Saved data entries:
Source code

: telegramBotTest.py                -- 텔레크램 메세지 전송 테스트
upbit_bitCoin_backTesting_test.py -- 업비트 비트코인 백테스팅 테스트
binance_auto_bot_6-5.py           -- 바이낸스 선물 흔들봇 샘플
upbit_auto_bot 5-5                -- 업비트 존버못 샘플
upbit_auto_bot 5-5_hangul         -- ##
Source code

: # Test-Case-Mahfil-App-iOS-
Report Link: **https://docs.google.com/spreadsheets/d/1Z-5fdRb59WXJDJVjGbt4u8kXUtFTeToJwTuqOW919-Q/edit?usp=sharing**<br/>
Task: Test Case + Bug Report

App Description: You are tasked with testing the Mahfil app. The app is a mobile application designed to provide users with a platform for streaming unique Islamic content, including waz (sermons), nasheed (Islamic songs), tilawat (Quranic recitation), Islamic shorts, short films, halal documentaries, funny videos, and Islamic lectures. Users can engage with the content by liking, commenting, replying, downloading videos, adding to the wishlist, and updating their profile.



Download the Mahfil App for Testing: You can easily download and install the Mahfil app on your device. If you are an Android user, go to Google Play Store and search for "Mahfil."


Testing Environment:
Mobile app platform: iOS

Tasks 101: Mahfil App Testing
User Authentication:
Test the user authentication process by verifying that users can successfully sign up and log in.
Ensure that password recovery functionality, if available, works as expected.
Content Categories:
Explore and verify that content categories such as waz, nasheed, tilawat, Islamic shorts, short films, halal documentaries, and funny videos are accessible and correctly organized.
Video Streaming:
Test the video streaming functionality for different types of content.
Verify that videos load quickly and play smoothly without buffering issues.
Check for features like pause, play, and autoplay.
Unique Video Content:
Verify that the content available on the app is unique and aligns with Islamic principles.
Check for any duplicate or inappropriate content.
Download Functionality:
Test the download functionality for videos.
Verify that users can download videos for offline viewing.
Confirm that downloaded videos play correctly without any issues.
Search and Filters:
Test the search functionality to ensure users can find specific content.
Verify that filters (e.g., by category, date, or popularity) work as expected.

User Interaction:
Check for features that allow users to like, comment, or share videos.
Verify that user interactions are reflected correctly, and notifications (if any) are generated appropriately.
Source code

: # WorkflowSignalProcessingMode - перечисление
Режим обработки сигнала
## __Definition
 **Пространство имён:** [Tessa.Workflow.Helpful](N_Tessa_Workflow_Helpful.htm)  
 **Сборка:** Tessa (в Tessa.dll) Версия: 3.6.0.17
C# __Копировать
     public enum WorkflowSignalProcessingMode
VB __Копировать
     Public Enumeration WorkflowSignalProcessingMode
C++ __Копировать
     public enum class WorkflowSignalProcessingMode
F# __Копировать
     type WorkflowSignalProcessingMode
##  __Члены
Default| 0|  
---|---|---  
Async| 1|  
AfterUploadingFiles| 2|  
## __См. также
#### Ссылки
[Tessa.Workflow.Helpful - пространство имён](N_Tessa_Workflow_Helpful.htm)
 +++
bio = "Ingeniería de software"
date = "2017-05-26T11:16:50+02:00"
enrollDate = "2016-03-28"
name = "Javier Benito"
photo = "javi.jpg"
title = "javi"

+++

*PROBLEM*. Return every line above in which the string "Case" occurs.

*ANSWER TO THE PROBLEM*.
: # Test-Case-Mahfil-App-iOS-
Task: Test Case + Bug Report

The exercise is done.